Posts Tagged ‘Howie Goss’

Colt .45’s/Astros: The Manny That Got Away

December 26, 2011

Mota's 150 Career Pinch Hits Are 3rd Most All Time..

As the technically second, but first truly active general manager of the new Houston MLB franchise from 1961 to 1965, Paul Richards did a pretty good job of drafting, acquiring, and signing some of the iconic early talent in the history of the Houston National League baseball club. People like Joe Morgan, Larry Dierker, Jimmy Wynn, Rusty Staub, Mike Cuellar, and Don Wilson all came along on Richards’ watch.

Nobody’s perfect.

One that  got away was a little outfielder fellow named Manny Mota – and he was a guy who ultimately turned out to be the pound-for-pound arguably greatest pinch hitter in the history of the game. He belonged to the Houston club for four months and four days, but he never took a single pitch in the batter’s box as an off-season acquisition who was soon gone with the first winds of spring training. Acquired by the then named Houston Colt .45’s from the San Francisco Giants on November 30, 1962, along with Dick LeMay, in exchange for infielder Joey Amalfitano, Manny Mota got through Christmas 1962 and the early part of 1963 without every setting foot into the mildly cold and wet city that is Houston in winter.
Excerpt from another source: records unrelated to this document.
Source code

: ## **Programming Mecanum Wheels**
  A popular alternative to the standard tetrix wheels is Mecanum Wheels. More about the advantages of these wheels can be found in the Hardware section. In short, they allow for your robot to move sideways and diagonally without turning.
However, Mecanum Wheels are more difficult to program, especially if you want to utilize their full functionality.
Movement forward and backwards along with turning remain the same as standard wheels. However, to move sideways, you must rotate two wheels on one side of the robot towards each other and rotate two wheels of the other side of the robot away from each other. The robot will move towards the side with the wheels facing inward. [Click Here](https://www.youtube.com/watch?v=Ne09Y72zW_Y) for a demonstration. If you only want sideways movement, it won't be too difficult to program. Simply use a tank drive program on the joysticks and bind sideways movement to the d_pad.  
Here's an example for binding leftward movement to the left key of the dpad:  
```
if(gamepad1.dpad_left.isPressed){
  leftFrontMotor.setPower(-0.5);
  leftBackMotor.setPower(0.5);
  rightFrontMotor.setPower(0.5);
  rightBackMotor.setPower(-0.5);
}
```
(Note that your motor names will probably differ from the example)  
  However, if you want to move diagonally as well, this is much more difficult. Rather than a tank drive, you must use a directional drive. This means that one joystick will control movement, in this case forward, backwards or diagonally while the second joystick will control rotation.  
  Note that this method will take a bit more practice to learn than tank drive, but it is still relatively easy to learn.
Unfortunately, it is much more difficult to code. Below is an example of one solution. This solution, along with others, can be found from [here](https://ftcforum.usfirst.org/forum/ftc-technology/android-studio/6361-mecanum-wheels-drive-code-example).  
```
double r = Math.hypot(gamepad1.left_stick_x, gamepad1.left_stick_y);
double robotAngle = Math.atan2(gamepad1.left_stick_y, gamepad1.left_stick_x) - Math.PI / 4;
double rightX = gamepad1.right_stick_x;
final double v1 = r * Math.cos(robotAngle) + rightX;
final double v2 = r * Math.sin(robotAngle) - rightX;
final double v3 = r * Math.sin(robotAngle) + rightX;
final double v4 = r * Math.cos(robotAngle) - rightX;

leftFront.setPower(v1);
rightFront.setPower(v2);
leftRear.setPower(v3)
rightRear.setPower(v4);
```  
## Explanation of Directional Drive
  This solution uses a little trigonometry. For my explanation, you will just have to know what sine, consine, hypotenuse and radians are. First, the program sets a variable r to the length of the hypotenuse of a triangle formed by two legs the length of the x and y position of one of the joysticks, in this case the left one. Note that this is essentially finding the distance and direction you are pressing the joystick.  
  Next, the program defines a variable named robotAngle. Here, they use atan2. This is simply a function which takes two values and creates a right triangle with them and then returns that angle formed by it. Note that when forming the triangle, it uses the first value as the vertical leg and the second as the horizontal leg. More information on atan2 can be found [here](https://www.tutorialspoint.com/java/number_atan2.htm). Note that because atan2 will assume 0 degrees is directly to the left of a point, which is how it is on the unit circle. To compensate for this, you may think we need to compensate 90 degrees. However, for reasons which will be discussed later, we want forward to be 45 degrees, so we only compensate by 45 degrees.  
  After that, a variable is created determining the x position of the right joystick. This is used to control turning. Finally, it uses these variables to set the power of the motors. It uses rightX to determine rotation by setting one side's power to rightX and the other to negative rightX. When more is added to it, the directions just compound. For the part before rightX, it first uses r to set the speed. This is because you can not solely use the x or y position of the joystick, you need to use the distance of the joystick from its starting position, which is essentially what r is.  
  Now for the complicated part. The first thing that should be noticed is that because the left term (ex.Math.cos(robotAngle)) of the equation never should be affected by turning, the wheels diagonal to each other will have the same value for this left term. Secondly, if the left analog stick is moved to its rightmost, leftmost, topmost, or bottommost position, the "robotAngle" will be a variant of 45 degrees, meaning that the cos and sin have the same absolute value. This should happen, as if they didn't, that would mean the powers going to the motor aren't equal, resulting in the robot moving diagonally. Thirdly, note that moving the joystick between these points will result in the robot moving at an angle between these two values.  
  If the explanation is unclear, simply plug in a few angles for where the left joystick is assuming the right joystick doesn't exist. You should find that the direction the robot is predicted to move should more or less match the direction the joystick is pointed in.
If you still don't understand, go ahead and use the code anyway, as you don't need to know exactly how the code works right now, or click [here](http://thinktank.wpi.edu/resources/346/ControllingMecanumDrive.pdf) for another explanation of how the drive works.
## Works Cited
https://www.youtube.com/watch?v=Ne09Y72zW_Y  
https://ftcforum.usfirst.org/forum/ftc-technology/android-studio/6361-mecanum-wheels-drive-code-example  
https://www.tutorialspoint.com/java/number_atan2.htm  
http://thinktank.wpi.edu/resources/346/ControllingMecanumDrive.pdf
Before he could even settle in to anyone’s plan for Houston’s second season 1963 outfield, on April 4, 1963 Manny Mota was traded by the Houston Colt .45’s to the Pittsburgh Pirates for a long-legged speedy outfielder named Howie Goss and cash.

It wasn’t a big deal at the time.

The 24-year old Mota had batted only .176 in 47 games for the 1962 Giants during his rookie debut in the majors and his 13 total hits had included 12 singles and only a one double. The 27-year old, 6’4″ Goss had batted .343 in 89 games for the 1962 Pirates in his own debut season, but his 27 hits had included 2 doubles and 2 homers and the apparent promise of more punch than anyone could have expected from the little Mota man.

Goss would go on to a one-and-done 1963 season career as a Colt .45, hitting .209 with 9 HRs and 128 strike outs in 570 official trips to the plate as the club’s regular center fielder. He was gone forever from major baseball after 1963.

Manny Mota, on the other hand, was just getting cranked up with the 1963 Pirates. He would go on to a 20-season MLB career (1962-1980, 1982) – one in which he batted .304 overall as a mostly reserve, off-the-bench player and pinch hitter. Mota’s 150 career pinch hits place him third on the all time list.

Manny Mota played for the San Francisco Giants, Pittsburgh Pirates, Montreal Expos, and Los Angeles Dodgers over the trail of his two decades in the National League – and one thing did hold up about his early grades. He had very little power, garnering only 31 home runs in twenty years of play.

His spark was his ability to make good sure contact with the ball when he swung his bat. In 4,227 total plate appearances, Manny Mota struck out only 320 times in twenty years. Howie Goss struck out 164 times in his total 560 plate appearances.

Nobody gets them all right. If GM’s and club owners could tell the future, for example, then neither Babe Ruth nor Jeff Bagwell would have escaped control by the Boston Red Sox. In fact, the list of deals you’d never make might even runs into several volumes, but that’s not the world we live in – and we baseball fans are left to quietly, or not so quietly, lament the stars that got away.

Manny Mota, age 73, was born in the Dominican Republic on February 18, 1938. Two of his sons, Andy and Jose, have also played major league baseball. – Must be something to the gene theory in some cases. It’s just too bad in the case of the father here that the Houston club didn’t have a little more to go on before they made the Mota for Goss deal.

Addendum: Mickey Herskowitz and I have talked since I wrote this column earlier. Mickey covered the club for the old Houston Post back in those days and says he really found Howie Goss a refreshing guy to interview. He reminded me of the fact that the Houston club saw big old Howie Goss as a potential home run hitter. That happens with big guys who also command a sweet swing. People fail to see that they often have an even greater potential for striking out – a trait in Goss that rapidly became apparent in Goss.

One day, Herskowitz says he caught Goss coming into the clubhouse and reminded him that he was on course to strike out 200 times for the season. “Is that right?” Howie shot back. “I never went over 188 K’s out in the PCL!”

On another occasion, the limitations of Howie Goss’s fielding as a center field came quickly to light when he misplayed a bases loaded fly ball over his head into an inside-the-park home run for the other club. “Do you realize that Willie Mays, or even a good outfielder might have caught that ball, Howie?”

“Don’t bring it up,” Goss barked indifferently. “I’m no Willie Mays and, heck, I’m not even a good outfielder.”

The Astros quickly agreed. After the 1963 season, Howie Goss was gone forever from the big leagues. Thank you, Mickey H., for those two great anecdotes on Goss.